A fazenda Fartura, que tem cerca de 3 milhões de pés de café, também produz soja, feijão e gado, e possui 151 funcionários, segundo informações dos autos de infração. A propriedade é arrendada e administrada por Fabiana Soares Ferreira que informou, por meio de nota enviada por sua advogada, Amanda Costa, que recebeu a fiscalização “com espanto”, já que o trabalho escravo não é a “filosofia de trabalho” da empresa. “Nossa fazenda atua no mercado de café há muitos anos e sempre procurou cumprir todas as exigências legais, inclusive para obter todas as certificações, licenças e premiações que são extremamente exigentes”, informou a nota.
Jornadas de 14 horas
Também em Minas Gerais, na cidade de Muzambinho, outros 15 trabalhadores em situação análoga à escravidão foram resgatados na semana passada de uma fazenda de propriedade de Maria Júlia Pereira, cunhada do deputado estadual de Minas Gerais Emidinho Madeira (PSB). O pai do deputado, Emídio Madeira, tem duas fazendas que estão na lista suja do trabalho escravo divulgada em abril deste ano. Apesar de ser de propriedade de Maria Júlia, a fazenda Córrego da Prata era arrendada por Elias Rodrigo de Almeida, autuado na operação.

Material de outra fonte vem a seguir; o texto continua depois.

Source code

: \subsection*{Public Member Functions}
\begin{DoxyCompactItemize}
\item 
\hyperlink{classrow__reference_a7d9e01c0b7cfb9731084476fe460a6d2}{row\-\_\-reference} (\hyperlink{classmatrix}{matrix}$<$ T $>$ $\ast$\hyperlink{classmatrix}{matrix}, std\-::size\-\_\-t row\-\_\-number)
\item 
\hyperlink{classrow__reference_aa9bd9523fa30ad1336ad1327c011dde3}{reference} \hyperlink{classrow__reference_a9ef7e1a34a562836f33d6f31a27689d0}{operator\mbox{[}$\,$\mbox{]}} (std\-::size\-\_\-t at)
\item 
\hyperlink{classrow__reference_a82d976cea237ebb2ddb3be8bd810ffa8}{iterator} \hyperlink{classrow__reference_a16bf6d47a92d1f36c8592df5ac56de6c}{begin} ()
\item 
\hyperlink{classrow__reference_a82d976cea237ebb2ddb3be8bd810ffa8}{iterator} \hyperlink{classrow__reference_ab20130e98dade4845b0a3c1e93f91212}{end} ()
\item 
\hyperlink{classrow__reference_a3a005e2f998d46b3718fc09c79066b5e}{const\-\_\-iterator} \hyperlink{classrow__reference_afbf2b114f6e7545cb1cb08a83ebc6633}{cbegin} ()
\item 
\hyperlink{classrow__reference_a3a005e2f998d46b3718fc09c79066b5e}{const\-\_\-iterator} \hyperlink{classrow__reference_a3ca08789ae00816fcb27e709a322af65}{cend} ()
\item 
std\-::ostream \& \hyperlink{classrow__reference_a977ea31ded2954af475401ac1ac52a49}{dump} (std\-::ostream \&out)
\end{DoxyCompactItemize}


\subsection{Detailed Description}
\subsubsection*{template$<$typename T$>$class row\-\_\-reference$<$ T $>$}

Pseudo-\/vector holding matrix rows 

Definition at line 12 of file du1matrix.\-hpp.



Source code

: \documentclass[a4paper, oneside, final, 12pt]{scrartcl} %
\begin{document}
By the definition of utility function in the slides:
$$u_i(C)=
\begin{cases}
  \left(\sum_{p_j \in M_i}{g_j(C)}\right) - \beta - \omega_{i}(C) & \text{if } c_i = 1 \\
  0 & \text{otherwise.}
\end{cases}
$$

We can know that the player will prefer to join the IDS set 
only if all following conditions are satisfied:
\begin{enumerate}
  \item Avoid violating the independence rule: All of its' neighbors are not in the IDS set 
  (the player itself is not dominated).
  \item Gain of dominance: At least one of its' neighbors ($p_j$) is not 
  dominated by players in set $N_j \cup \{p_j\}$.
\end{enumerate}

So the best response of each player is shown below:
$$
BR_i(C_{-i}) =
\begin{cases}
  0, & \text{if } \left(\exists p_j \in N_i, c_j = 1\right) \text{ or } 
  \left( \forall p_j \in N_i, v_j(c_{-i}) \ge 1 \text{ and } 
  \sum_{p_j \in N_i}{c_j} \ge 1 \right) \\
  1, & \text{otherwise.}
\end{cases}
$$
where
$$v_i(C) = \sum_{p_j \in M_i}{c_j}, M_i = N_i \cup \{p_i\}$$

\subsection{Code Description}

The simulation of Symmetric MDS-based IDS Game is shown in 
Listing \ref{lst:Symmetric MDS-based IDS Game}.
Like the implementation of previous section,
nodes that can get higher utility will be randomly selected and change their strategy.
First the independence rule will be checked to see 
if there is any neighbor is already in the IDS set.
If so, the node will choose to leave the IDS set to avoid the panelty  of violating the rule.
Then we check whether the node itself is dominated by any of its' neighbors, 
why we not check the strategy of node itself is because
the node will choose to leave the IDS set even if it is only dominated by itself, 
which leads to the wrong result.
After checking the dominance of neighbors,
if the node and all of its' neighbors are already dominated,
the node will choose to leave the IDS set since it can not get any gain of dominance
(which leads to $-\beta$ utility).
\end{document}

Entre os trabalhadores resgatados, havia um adolescente de 17 anos. Eles relataram que eram obrigados a comprar o próprio maquinário utilizado, contraindo dívidas de R$ 2,5 mil a R$ 3 mil antes mesmo de começarem a colheita. O grupo ainda relatou à Repórter Brasil que durante os 90 dias de trabalho não tiveram uma única folga. Só deixavam de colher café nos dias de chuva, trabalhando “das 6h às 20h”, conforme contou um deles. “E se parasse, o patrão ainda ficava bravo”, complementou outro resgatado. “Era desgastante”.
Apesar de não ter sido autuada, os trabalhadores afirmam que era Maria Júlia quem fazia os pagamentos. Por meio de nota enviada pelo advogado Thiago de Lima Dini, ela informou que adquiriu a fazenda no final de 2016 e que em dezembro do mesmo ano a arrendou a Almeida, “desconhecendo quaisquer procedimentos e ocorrências naquela propriedade”. O advogado, que também representa Almeida, afirmou ainda que ele “terceirizou a contratação dos trabalhadores” e que é “uma vítima, assim como os demais trabalhadores”.
A Fazenda Córrego da Prata recebeu 34 autos de infração e pagou R$ 87 mil de acerto aos trabalhadores. Para a Fazenda Fartura foram entregues 27 autos de infração com pagamento de R$ 71 mil pelos acertos rescisórios.